After tax, the company posted a loss of Rs 196.89 crore for Q3 FY26, compared with a loss of Rs 307.17 crore in Q2 FY26 and a profit of Rs 165.42 crore a year earlier. For the nine months ended December 31, 2025, Tejas Networks reported revenue of Rs 769.02 crore and a loss after tax of Rs 697.97 crore, a sharp swing from a Rs 512.67 crore profit in the corresponding nine-month period last year. The numbers reflect a year marked by execution challenges rather than demand collapse.

Costs remained the dominant spoiler. Total expenses for the December quarter stood at Rs 616.50 crore, driven by elevated material costs, employee expenses and provisioning. The company also flagged several one-offs and adjustments: a Rs 9.85 crore provision linked to the implementation of new labour codes, ₹24.35 crore in warranty provisions, and reversals related to inventory obsolescence. Earlier quarters had already absorbed heavy charges tied to contract manufacturing losses, design changes and write-downs, the hangover from which continues to weigh on profitability.
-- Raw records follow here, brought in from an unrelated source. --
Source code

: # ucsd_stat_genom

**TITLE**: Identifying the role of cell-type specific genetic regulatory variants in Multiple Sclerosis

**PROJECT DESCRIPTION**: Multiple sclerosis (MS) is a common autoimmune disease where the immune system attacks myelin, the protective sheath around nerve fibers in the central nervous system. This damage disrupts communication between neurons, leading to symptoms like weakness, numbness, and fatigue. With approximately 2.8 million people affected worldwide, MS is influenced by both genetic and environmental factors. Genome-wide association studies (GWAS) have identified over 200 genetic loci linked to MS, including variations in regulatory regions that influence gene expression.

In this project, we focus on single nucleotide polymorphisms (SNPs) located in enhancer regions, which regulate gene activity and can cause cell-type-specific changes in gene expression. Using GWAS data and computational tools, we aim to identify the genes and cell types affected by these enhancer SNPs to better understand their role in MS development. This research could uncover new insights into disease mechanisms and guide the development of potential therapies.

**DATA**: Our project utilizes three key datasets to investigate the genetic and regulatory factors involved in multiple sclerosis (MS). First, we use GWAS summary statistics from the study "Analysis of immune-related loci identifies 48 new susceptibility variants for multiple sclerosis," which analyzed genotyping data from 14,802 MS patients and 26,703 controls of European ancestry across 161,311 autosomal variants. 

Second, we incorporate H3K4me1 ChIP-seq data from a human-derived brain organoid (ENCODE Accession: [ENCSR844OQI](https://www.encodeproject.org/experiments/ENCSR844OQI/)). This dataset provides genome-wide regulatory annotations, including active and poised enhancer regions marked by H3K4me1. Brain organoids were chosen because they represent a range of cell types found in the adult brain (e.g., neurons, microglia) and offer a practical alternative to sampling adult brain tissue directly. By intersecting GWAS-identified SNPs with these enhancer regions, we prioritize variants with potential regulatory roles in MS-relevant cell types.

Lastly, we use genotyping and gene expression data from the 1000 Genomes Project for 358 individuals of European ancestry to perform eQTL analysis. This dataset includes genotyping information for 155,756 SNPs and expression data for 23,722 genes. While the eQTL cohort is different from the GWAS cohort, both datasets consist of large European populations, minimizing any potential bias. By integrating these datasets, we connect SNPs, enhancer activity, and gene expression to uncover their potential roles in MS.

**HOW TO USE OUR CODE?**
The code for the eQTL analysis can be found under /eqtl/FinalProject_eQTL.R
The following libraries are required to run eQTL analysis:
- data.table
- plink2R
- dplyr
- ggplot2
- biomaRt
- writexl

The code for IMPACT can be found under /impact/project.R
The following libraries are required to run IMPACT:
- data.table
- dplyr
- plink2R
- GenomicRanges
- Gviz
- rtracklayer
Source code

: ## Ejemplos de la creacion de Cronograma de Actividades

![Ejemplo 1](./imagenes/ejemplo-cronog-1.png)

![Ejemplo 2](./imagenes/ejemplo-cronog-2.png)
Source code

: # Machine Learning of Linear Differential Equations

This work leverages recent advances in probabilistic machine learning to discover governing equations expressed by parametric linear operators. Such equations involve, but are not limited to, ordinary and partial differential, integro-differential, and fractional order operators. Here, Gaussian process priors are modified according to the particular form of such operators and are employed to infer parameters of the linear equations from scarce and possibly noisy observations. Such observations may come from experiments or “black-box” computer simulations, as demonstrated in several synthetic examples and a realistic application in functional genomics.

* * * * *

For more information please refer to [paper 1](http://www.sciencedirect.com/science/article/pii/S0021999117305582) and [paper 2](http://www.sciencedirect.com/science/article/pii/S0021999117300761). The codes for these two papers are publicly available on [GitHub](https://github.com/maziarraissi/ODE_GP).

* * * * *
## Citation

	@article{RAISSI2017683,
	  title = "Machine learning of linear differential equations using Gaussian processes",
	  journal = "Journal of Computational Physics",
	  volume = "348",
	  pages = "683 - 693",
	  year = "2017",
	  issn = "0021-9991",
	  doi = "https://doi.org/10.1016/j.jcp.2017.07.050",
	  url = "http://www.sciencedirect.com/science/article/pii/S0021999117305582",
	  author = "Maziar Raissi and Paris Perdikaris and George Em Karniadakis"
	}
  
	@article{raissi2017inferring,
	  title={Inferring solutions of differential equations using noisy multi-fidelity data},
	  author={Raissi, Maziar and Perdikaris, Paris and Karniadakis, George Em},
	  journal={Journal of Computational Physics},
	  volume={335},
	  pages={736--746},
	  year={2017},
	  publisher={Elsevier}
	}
Tejas reiterated that it operates as a single reportable segment focused on telecom and data networking products and services, offering little insulation from sector-wide volatility. While revenue momentum has stabilised sequentially, the contrast with the previous financial year remains stark. For context, the company closed FY25 with audited standalone revenue of Rs 8,915.73 crore and a profit after tax of Rs 450.66 crore, underscoring how sharply the operating environment has shifted in FY26.

The results were reviewed by the audit committee and approved by the board on January 9, 2026, but they leave investors with a familiar question: when does recovery turn structural rather than episodic? For now, Tejas Networks appears to be in reset mode, balancing execution clean-up with cost discipline. In a sector where margins can be as fragile as fibre strands, the next few quarters will matter as much as the signals the company sends to the market.